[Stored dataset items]

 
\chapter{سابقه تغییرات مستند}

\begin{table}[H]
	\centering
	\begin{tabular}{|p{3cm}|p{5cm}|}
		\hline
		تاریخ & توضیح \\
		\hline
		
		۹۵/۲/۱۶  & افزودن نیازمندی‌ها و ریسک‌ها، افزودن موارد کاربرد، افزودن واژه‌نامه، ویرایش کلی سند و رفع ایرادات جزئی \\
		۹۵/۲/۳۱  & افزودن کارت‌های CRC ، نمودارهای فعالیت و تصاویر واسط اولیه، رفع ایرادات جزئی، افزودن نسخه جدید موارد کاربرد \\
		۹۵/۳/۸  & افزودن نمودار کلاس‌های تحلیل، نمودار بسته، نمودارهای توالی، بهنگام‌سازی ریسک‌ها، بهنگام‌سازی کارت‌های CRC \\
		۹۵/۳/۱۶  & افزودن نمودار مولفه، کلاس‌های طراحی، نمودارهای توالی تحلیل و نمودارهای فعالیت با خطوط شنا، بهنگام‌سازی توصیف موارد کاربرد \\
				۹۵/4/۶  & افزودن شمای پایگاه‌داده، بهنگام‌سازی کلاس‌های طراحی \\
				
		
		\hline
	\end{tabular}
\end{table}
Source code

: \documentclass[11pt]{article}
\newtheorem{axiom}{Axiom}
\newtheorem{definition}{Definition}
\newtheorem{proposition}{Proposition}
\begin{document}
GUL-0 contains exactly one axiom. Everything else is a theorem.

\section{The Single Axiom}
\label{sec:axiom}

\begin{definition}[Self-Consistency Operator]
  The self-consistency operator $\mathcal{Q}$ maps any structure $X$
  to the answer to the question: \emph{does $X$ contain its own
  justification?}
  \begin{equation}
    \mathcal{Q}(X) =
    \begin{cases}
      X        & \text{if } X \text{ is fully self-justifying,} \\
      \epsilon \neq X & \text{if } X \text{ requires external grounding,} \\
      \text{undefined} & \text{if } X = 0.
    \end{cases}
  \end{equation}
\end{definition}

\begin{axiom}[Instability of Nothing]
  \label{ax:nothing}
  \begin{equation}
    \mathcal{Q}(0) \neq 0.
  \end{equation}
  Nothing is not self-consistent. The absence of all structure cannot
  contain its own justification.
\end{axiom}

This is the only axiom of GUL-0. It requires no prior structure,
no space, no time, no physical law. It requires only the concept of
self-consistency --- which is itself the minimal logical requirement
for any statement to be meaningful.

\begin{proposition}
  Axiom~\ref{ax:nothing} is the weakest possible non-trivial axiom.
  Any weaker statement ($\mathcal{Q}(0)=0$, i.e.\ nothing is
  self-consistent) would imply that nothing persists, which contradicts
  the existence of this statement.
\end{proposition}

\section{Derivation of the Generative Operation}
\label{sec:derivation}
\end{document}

— AIM OF THE EXERCISE —
Give every record again, exactly as it reads.

— THE COMPLETED TASK —
\chapter{سابقه تغییرات مستند}

\begin{table}[H]
	\centering
	\begin{tabular}{|p{3cm}|p{5cm}|}
		\hline
		تاریخ & توضیح \\
		\hline
		
		۹۵/۲/۱۶  & افزودن نیازمندی‌ها و ریسک‌ها، افزودن موارد کاربرد، افزودن واژه‌نامه، ویرایش کلی سند و رفع ایرادات جزئی \\
		۹۵/۲/۳۱  & افزودن کارت‌های CRC ، نمودارهای فعالیت و تصاویر واسط اولیه، رفع ایرادات جزئی، افزودن نسخه جدید موارد کاربرد \\
		۹۵/۳/۸  & افزودن نمودار کلاس‌های تحلیل، نمودار بسته، نمودارهای توالی، بهنگام‌سازی ریسک‌ها، بهنگام‌سازی کارت‌های CRC \\
		۹۵/۳/۱۶  & افزودن نمودار مولفه، کلاس‌های طراحی، نمودارهای توالی تحلیل و نمودارهای فعالیت با خطوط شنا، بهنگام‌سازی توصیف موارد کاربرد \\
				۹۵/4/۶  & افزودن شمای پایگاه‌داده، بهنگام‌سازی کلاس‌های طراحی \\
				
		
		\hline
	\end{tabular}
\end{table}
Source code

: \documentclass[11pt]{article}
\newtheorem{axiom}{Axiom}
\newtheorem{definition}{Definition}
\newtheorem{proposition}{Proposition}
\begin{document}
GUL-0 contains exactly one axiom. Everything else is a theorem.

\section{The Single Axiom}
\label{sec:axiom}

\begin{definition}[Self-Consistency Operator]
  The self-consistency operator $\mathcal{Q}$ maps any structure $X$
  to the answer to the question: \emph{does $X$ contain its own
  justification?}
  \begin{equation}
    \mathcal{Q}(X) =
    \begin{cases}
      X        & \text{if } X \text{ is fully self-justifying,} \\
      \epsilon \neq X & \text{if } X \text{ requires external grounding,} \\
      \text{undefined} & \text{if } X = 0.
    \end{cases}
  \end{equation}
\end{definition}

\begin{axiom}[Instability of Nothing]
  \label{ax:nothing}
  \begin{equation}
    \mathcal{Q}(0) \neq 0.
  \end{equation}
  Nothing is not self-consistent. The absence of all structure cannot
  contain its own justification.
\end{axiom}

This is the only axiom of GUL-0. It requires no prior structure,
no space, no time, no physical law. It requires only the concept of
self-consistency --- which is itself the minimal logical requirement
for any statement to be meaningful.

\begin{proposition}
  Axiom~\ref{ax:nothing} is the weakest possible non-trivial axiom.
  Any weaker statement ($\mathcal{Q}(0)=0$, i.e.\ nothing is
  self-consistent) would imply that nothing persists, which contradicts
  the existence of this statement.
\end{proposition}

\section{Derivation of the Generative Operation}
\label{sec:derivation}
\end{document}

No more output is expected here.